Monologues written by Marie Cooper. The first is ‘Six’. A dramatic monologue for a female character on the subject of bereavement, grief, guilt, motherhood, and police shooting.
Six is a monologue created by Marie Cooper, written during the inital 2020 pandemic lockdown. It is written for a female performer and reads at about four to four and a half minutes. The monologue can be read over on the New Play Exchange.
A grieving mother agonizes over how she is ever going to tell her little girl that her daddy will never be coming home.
Please do credit me if you use my monologue.
Recommended by Rachel Feeny-Williams on New Play Exchange
“ A beautifully sad piece where anyone would struggle not to shed a tear. Death can be a cliched subject to explore but I believe the phrasing here brings something new and gives the character a unique voice. It would be a powerful piece for an audition. ” – Rachel Feeny-Williams
I originally conceived the initial idea for ‘Six’ during an online playwriting workshop run by Rosa Torr on 8th July 2020 with South East Creatives.
The workshop was a fantastic twelve step process over the course of two hours that guided writers through exercises to stimulate ideas. From freewriting, prompts, questions and lists, progressing on to developing those ideas into monologues and dialogue and dropping random ideas into existing work.

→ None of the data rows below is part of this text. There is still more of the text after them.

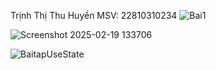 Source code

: 
Trịnh Thị Thu Huyền
MSV: 22810310234
![Bai1](https://github.com/user-attachments/assets/fa34aa77-79b3-4317-ba36-3e5e0c7abb01)


![Screenshot 2025-02-19 133706](https://github.com/user-attachments/assets/c78036cb-1ccc-4a11-b94f-dd475656339f)


![BaitapUseState](https://github.com/user-attachments/assets/10a8860a-9aad-4d04-9156-a46f0c53dcf2)
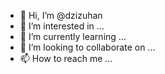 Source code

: - 👋 Hi, I’m @dzizuhan
- 👀 I’m interested in ...
- 🌱 I’m currently learning ...
- 💞️ I’m looking to collaborate on ...
- 📫 How to reach me ...

<!---
dzizuhan/dzizuhan is a ✨ special ✨ repository because its `README.md` (this file) appears on your GitHub profile.
You can click the Preview link to take a look at your changes.
--->
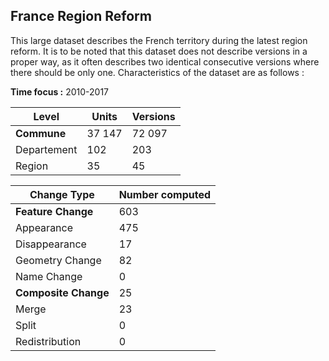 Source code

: ﻿## France Region Reform

This large dataset describes the French territory during the latest region reform. It is to be noted that this dataset does not describe versions in a proper way, as it often describes two identical consecutive versions where there should be only one. Characteristics of the dataset are as follows : 

**Time focus :** 2010-2017

|Level|Units  |Versions |
|---------|--| -- |
|  **Commune**       | 37 147  | 72 097 |
|  Departement      |102  | 203 |
|  Region     |35  | 45 |






|Change Type| Number computed |
|--|--|
| **Feature Change**  | 603 |
| Appearance | 475 |
| Disappearance | 17 |
| Geometry Change | 82 |
| Name Change | 0 |
| **Composite Change** | 25|
| Merge | 23|
| Split | 0 |
| Redistribution | 0|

It was a brilliant workshop and by the end I had pages of potential ideas, snippets of monologues and dialogue. One of the exercises had encouraged us to envision and create a location that could be set up and recorded from home in the new post-pandemic world of lockdowns and Zoom. This was particulary exciting for me as I was considering writing a monologue but had been stuck for ideas. During the exercise I created an entire list of setups. One of which was “Home in bed”.
At the time I had established a regular, daily writing routine thanks to London Writers’ Hour which I woke for, every morning, at 7am. I worked towards finishing my first play and exploring creating new work. During Writers’ Hour I took the dialogue I’d scribbled and rewrote it as a monolgoue. I then put the monologue aside as I worked on completing my full play.
I dipped back into the monologue every now and again to edit, add bits, remove bits. It was good to not look at it for a while and ocassionally revisit and read with fresh eyes.
I do keep meaning to learn it and record it, but still haven’t got round to it. But one of our lovely local actors, Helen Fullerton, very kindly read and made a recording of it so that I could hear my monologue with a voice other than my own or that inside my head.
Hearing Helen bring it alive and give good feedback on it, I felt more confident that the monologue worked well, so I posted it up on the New Play Exchange. I was surprised and happy to receive a recommendation from another NPX member (see recommendation above).